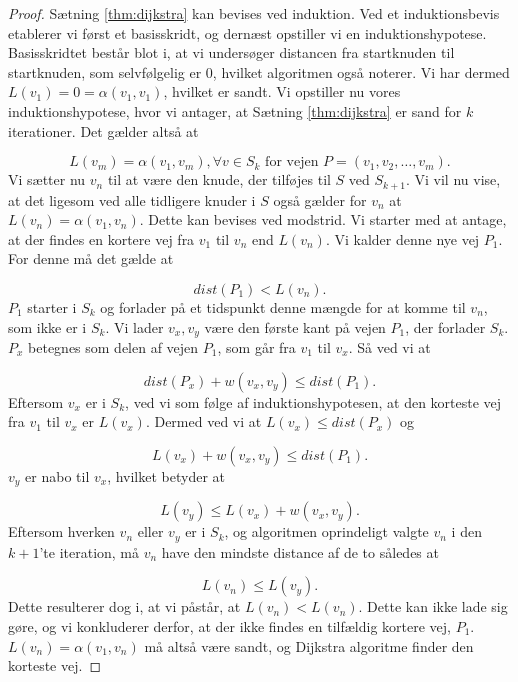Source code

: \begin{proof}
Sætning \ref{thm:dijkstra} kan bevises ved induktion. Ved et induktionsbevis etablerer vi først et basisskridt, og dernæst opstiller vi en induktionshypotese. Basisskridtet består blot i, at vi undersøger distancen fra startknuden til startknuden, som selvfølgelig er 0, hvilket algoritmen også noterer. Vi har dermed $L(v_1)=0= \alpha(v_1,v_1)$, hvilket er sandt.
Vi opstiller nu vores induktionshypotese, hvor vi antager, at Sætning \ref{thm:dijkstra} er sand for $k$ iterationer. Det gælder altså at

\begin{equation}
L(v_m) = \alpha(v_1,v_m), \forall v \in S_k \textrm{ for vejen } P = (v_1, v_2, \dotsc, v_m).
\end{equation}
Vi sætter nu $v_{n}$ til at være den knude, der tilføjes til $S$ ved $S_{k+1}$. Vi vil nu vise, at det ligesom ved alle tidligere knuder i $S$ også gælder for $v_{n}$ at $L(v_n)=\alpha(v_1,v_n)$. Dette kan bevises ved modstrid. Vi starter med at antage, at der findes en kortere vej fra $v_1$ til $v_n$ end $L(v_n)$. Vi kalder denne nye vej $P_1$. For denne må det gælde at

\begin{equation}
dist(P_1)<L(v_n).
\end{equation}
$P_1$ starter i $S_k$ og forlader på et tidspunkt denne mængde for at komme til $v_n$, som ikke er i $S_k$. Vi lader $v_x,v_y$ være den første kant på vejen $P_1$, der forlader $S_k$. $P_x$ betegnes som delen af vejen $P_1$, som går fra $v_1$ til $v_x$. Så ved vi at

\begin{equation}
dist(P_x)+w(v_x,v_y) \leq dist(P_1).
\end{equation}
Eftersom $v_x$ er i $S_k$, ved vi som følge af induktionshypotesen, at den korteste vej fra $v_1$ til $v_x$ er $L(v_x)$. Dermed ved vi at $L(v_x) \leq dist(P_x)$ og

\begin{equation}
L(v_x) + w(v_x,v_y) \leq dist(P_1).
\end{equation}
$v_y$ er nabo til $v_x$, hvilket betyder at

\begin{equation}
L(v_y) \leq L(v_x) + w(v_x,v_y).
\end{equation}
Eftersom hverken $v_n$ eller $v_y$ er i $S_k$, og algoritmen oprindeligt valgte $v_n$ i den $k+1$'te iteration, må $v_n$ have den mindste distance af de to således at

\begin{equation}
L(v_n) \leq L(v_y).
\end{equation}
Dette resulterer dog i, at vi påstår, at $L(v_n) < L(v_n)$. Dette kan ikke lade sig gøre, og vi konkluderer derfor, at der ikke findes en tilfældig kortere vej, $P_1$. $L(v_n)=\alpha(v_1,v_n)$ må altså være sandt, og Dijkstra algoritme finder den korteste vej.
\end{proof}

→ PROBLEM STATEMENT: Write out, word for word, the line containing "Eftersom hverken $v_n$" and all the lines after it in the entries above, and nothing more.

→ RESULT OF THIS EXERCISE:
Eftersom hverken $v_n$ eller $v_y$ er i $S_k$, og algoritmen oprindeligt valgte $v_n$ i den $k+1$'te iteration, må $v_n$ have den mindste distance af de to således at

\begin{equation}
L(v_n) \leq L(v_y).
\end{equation}
Dette resulterer dog i, at vi påstår, at $L(v_n) < L(v_n)$. Dette kan ikke lade sig gøre, og vi konkluderer derfor, at der ikke findes en tilfældig kortere vej, $P_1$. $L(v_n)=\alpha(v_1,v_n)$ må altså være sandt, og Dijkstra algoritme finder den korteste vej.
\end{proof}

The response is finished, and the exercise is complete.